Riichi vs MCR
Riichi and MCR are the two most precise competitive mahjong rulesets — Riichi dominates Japan and online play, MCR is the international tournament standard. They share the same 14-tile hand structure but diverge sharply in how they score it.
Han + fu scoring with the riichi declaration mechanic.
81 fan patterns with strict exclusion rules and 8-fan minimum.
Riichi vs MCR — every axis
| Axis | Riichi | MCR |
|---|---|---|
| Origin | Post-war Japan, 1950s | China, codified in 2002 by WMSC |
| Hand size | 14 tiles (4 melds + pair) | 14 tiles (4 melds + pair) |
| Scoring unit | Han (yaku count) × fu (structure) | Fan (flat 1–88 per pattern) |
| Pattern count | ~33 yaku + dora | 81 fan patterns |
| Minimum to declare | 1 yaku (no yakuless wins) | 8 fan from scoring patterns |
| Exclusion rules | Implicit (yaku stack within limits) | Strict explicit table |
| Tournament play | World Riichi Championship, EMA | World Mahjong Sports Games |
| Online play | Tenhou, Mahjong Soul, MahjongSwift | Limited online presence |
| Signature mechanic | Riichi declaration (1000-point bet) | Chicken Hand rule (8 fan fallback) |
| Lucky bonuses | Dora, akadora, ura dora, ippatsu | Flowers only (1 fan each) |
Strengths
- •Faster scoring during play — fewer patterns to memorize
- •More strategic depth around concealment and riichi timing
- •Massive online ecosystem and learning resources
- •Dora randomness keeps casual games interesting
- •Eliminates ambiguity — every hand has one canonical score
- •Patterns are more granular, rewarding hand-building creativity
- •No luck-based bonuses — pure skill expression
- •International standard for cross-cultural tournament play
Which should you play?
Pick Riichi if you want the deepest competitive variant with the largest online community, or if you grew up with anime mahjong. Pick MCR if you want the most precise scoring system, plan to attend international tournaments, or prefer pattern-discovery puzzles over riichi-style risk management.
Common questions
Which variant is harder to learn?+
MCR has more patterns to memorize (81 vs ~33), but each one is a flat rule. Riichi has fewer yaku but adds the fu system, riichi mechanics, dora, and limit-hand caps — about the same total complexity, distributed differently.
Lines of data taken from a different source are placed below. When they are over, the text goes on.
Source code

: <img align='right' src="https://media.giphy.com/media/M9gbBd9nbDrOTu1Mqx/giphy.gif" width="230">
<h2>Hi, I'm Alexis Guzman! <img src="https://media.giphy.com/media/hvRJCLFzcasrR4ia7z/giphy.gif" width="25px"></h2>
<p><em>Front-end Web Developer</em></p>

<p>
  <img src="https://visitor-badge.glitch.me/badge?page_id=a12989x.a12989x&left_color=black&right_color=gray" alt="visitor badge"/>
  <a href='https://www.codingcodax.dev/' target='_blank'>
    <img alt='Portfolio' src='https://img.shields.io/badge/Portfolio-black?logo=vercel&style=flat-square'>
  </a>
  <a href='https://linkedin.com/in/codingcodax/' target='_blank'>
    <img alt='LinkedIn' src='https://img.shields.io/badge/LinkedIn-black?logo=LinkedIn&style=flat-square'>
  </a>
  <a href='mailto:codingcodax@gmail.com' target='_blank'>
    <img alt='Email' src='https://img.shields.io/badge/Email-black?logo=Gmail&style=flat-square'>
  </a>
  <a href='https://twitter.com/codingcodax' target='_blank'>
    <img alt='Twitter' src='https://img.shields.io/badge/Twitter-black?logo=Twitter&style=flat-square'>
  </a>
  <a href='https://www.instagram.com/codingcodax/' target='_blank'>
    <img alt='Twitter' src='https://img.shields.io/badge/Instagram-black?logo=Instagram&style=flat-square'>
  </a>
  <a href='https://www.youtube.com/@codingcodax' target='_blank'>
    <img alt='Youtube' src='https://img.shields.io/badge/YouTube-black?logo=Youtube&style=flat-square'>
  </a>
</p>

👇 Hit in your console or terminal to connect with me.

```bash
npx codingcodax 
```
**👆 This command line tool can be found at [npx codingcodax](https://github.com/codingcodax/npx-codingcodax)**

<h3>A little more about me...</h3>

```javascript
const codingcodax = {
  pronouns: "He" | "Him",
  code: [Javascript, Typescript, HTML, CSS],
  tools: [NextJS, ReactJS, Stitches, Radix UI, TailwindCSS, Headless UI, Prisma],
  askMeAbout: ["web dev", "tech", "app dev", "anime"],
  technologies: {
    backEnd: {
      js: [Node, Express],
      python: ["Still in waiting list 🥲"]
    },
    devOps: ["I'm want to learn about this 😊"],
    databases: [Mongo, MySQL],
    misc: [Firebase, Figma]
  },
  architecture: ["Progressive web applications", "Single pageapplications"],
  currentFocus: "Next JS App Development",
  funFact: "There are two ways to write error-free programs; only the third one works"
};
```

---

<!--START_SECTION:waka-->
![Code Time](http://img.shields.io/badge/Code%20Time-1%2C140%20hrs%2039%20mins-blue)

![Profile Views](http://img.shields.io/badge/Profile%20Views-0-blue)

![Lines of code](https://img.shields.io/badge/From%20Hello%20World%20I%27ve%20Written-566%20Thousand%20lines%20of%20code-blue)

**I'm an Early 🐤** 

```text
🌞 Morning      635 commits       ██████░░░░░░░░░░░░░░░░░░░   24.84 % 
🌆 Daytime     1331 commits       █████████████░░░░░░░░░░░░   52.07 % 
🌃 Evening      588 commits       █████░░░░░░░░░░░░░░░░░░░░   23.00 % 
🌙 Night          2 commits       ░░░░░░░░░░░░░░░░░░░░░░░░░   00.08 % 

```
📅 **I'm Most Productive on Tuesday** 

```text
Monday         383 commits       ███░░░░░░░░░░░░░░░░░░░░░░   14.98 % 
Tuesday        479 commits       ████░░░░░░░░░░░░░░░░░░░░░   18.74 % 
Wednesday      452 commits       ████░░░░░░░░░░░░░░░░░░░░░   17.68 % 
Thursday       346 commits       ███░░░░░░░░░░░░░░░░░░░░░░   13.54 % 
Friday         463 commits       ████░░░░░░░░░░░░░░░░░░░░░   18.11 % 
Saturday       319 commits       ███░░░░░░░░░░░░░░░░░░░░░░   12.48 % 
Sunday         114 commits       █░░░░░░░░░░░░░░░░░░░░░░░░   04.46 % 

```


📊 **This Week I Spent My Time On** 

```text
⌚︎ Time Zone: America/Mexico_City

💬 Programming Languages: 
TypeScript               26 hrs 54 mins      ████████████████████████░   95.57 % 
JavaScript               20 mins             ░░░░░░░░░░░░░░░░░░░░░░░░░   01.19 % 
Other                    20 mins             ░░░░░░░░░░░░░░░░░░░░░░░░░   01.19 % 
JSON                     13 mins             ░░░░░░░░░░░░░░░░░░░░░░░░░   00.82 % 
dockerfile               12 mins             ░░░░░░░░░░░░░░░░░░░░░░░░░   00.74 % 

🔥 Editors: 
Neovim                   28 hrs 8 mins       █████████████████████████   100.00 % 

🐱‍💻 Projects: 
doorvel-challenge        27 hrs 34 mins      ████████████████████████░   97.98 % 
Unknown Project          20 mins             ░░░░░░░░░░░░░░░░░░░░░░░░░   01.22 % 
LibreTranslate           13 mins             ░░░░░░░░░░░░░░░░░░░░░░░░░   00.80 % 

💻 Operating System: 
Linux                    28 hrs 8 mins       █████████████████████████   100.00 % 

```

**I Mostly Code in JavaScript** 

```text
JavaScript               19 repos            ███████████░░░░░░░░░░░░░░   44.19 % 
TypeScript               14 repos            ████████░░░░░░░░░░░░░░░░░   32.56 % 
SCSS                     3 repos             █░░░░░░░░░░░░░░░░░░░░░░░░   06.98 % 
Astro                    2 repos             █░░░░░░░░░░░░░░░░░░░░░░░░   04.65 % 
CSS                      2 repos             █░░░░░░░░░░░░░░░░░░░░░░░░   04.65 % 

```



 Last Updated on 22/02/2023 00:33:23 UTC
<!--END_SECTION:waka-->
Can I switch between Riichi and MCR easily?+
The hand structure is the same so the tile reading skill transfers, but scoring is totally different — you'll need to re-learn what hands are worth playing for. Players who know one usually pick up the other in a few weeks.
Why does MCR feel slower than Riichi?+
MCR's 8-fan minimum forces you to chase bigger patterns — All Pungs alone (6 fan) won't even win. Combined with no riichi-style force-out mechanic, MCR rewards patience over Riichi's faster declaration cycle.